As noted above, the DAS 102 is configured so that the vRPs 106 instantiated for each multi-RP donor 104 also implement any special functions or features necessary for the multi-RP donor 104 to leverage the multi-RP nature of the multi-RP donor 104. In connection with doing this, each such vRP 106 implements any processing of the downlink control-plane and user-plane messages needed to implement such features.

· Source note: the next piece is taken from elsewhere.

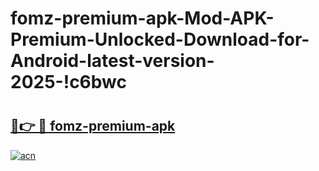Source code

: # fomz-premium-apk-Mod-APK-Premium-Unlocked-Download-for-Android-latest-version-2025-!c6bwc

# <h2><a href="https://w4oolh.esa.edu.pl?title=fomz-premium-apk&ref=c6bwc">🔗👉 🔴 fomz-premium-apk</a></h2>

[![acn](https://github.com/user-attachments/assets/0f9c940e-d8b0-45ae-aac7-cd30a18b3e1c)](https://w4oolh.esa.edu.pl?title=fomz-premium-apk&ref=c6bwc)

For example, where a multi-RP donor 104 supports downlink frequency reuse and in connection therewith communicates different sets of downlink control-plane and user-plane messages to different sets of RPs when a group of UEs 114 are in reuse together or otherwise communicates a downlink control-plane or user-plane message to some but not all of the RPs so that the associated transmissions can be selectively transmitted from only those RPs (for example, in order to reduce downlink interference or to determine which subset of RPs should serve each UE 114), the DAS 102 is configured to communicate each downlink control-plane and user-plane message to the appropriate vRPs 106 (and as a result, the appropriate access points 110) as intended by the multi-RU donor 104.

As noted above, each access point 110 can be used to serve multiple donors (which may include different types of donors and/or donors serving different wireless operators) and is configured to generate a respective set of downlink analog RF signals for each served donor. The corresponding downlink analog RF signals generated for the various donors can be combined and the resulting combined downlink analog RF signals can be wirelessly transmitted using a common set of coverage antennas associated with the access point 110.

Method 200 comprises receiving, for each multi-RP donor 104, downlink synchronization-plane and management-plane messages for each vRP 106 instantiated for that multi-RP donor 104 (block 212) and processes and/or responds to the received downlink synchronization-plane and management-plane messages for each vRP 106 (block 214).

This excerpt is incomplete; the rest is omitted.